Spot Gold retreated nearly 2% in Europe on Tuesday and fell below the $2,000 mark for the first time since August 4th, as market players took profits following the haven metal’s recent rally. The US Dollar was holding gains against major peers on hopes of a deal on US fiscal stimulus, while US bond yields bounced off multi-month lows.
“A stronger dollar and favorable risk sentiment are weighing on gold. Prices are undergoing a period of consolidation after rising more than 14% in three weeks,” DailyFx strategist Margaret Yang said.
However, the longer-term bullish trend for the yellow metal is still seen intact, with current losses probably capped by worsening diplomatic relations between Beijing and Washington.
Earlier this week Chinese authorities imposed sanctions on 11 US citizens, including members of the Republican Party, in response to US sanctions on officials from China and Hong Kong. At the same time, US Treasury Secretary Steven Mnuchin said that corporate entities from China and elsewhere that were not compliant with accounting standards would be delisted from US stock exchanges at the end of next year.

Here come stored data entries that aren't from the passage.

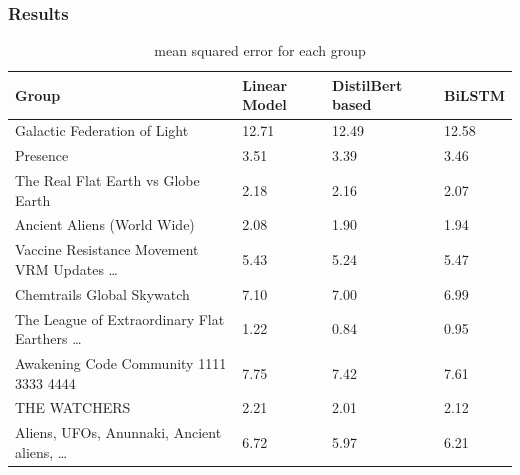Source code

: \documentclass[notes]{tum-presentation}
\begin{document}
\begin{frame}
  \frametitle{Results}
\begin{table}[tb]
    \caption{mean squared error for each group}
    \label{tab:result-mse-per-group}
    \centering
    \begin{tabular}{l|l|l|l}
        Group & Linear Model & DistilBert based & BiLSTM \\
        \hline
        \hline
        Galactic Federation of Light & 12.71 & 12.49 & 12.58\\
        Presence & 3.51 & 3.39 & 3.46\\
        The Real Flat Earth vs Globe Earth & 2.18 & 2.16 & 2.07\\
        Ancient Aliens (World Wide) & 2.08 & 1.90 & 1.94\\
        Vaccine Resistance Movement VRM Updates \dots & 5.43 & 5.24 & 5.47\\
        Chemtrails Global Skywatch & 7.10 & 7.00 & 6.99\\
        The League of Extraordinary Flat Earthers \dots & 1.22 & 0.84 & 0.95\\
        Awakening Code Community 1111 3333 4444 & 7.75 & 7.42 & 7.61\\
        THE WATCHERS & 2.21 & 2.01 & 2.12\\
        Aliens, UFOs, Anunnaki, Ancient aliens, \dots & 6.72 & 5.97 & 6.21\\
    \end{tabular}
\end{table}
\end{frame}
\end{document}
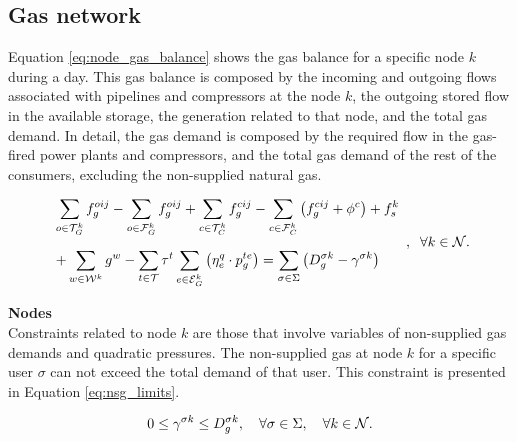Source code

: 
\subsection{Gas network}

Equation \ref{eq:node_gas_balance} shows the gas balance for a specific node $k$ during a day. This gas balance is composed by the incoming and outgoing flows associated with pipelines and compressors at the node $k$, the outgoing stored flow in the available storage, the generation related to that node, and the total gas demand. In detail, the gas demand is composed by the required flow in the gas-fired power plants and compressors, and the total gas demand of the rest of the consumers, excluding the non-supplied natural gas. 

\begin{equation}
\begin{array}{l}\displaystyle
\sum_{o \in {\cal{T}}^{k}_{G}}{{f}_{g}^{oij}} - \sum_{o \in {\cal{F}}^{k}_{G}}{{f}_{g}^{oij}} + \sum_{c \in {\cal{T}}^{k}_{C}}{{f}_{g}^{cij}} - \sum_{c \in {\cal{F}}^{k}_{C}}{ \left({f}_{g}^{cij} + \phi^{c}\right)} + {f}^{k}_{s}\\ [0.8cm] \displaystyle
+ \sum_{w \in {\cal{W}}^{k}}{g^{w}}  - \sum_{t \in \cal{T}} {\tau}^{t} \sum_{e \in {\cal{E}}^{k}_{G}}\left({\eta^{q}_{e}}\cdot {p_{g}^{te}}\right) = {\sum_{\sigma \in \Sigma}\left( D^{\sigma k}_{g} - \gamma^{\sigma k}\right)} \\
\end{array}
,\;\; \forall k \in \cal{N}.
\label{eq:node_gas_balance}
\end{equation}

\newpage
\noindent \textbf{Nodes}\\

Constraints related to node $k$ are those that involve variables of non-supplied gas demands and quadratic pressures. The non-supplied gas at node $k$ for a specific user $\sigma$ can not exceed the total demand of that user. This constraint is presented in Equation \ref{eq:nsg_limits}.

\begin{equation}
{0 \le \gamma^{\sigma k} \le D^{\sigma k}_{g}, \quad \forall \sigma \in \Sigma, \quad \forall k \in \cal{N}}.
\label{eq:nsg_limits}
\vspace{0.3cm}
\end{equation}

“Gold trade attracted a lot of fast money last week and a washout of speculative long positioning sets gold up for a more balanced rally going forward,” Jeffrey Halley, a senior market analyst at OANDA, said.
As of 8:48 GMT on Tuesday Spot Gold was retreating 1.97% to trade at $1,987.76 per troy ounce, after earlier touching an intraday low of $1,983.61, or a price level not seen since August 4th ($1,966.86). The precious metal advanced 10.95% in July, while marking its fourth consecutive month of gains and also the best monthly performance since January 2012. It rose another 3.00% during the first week of August, while its year-to-date gain was over 31%.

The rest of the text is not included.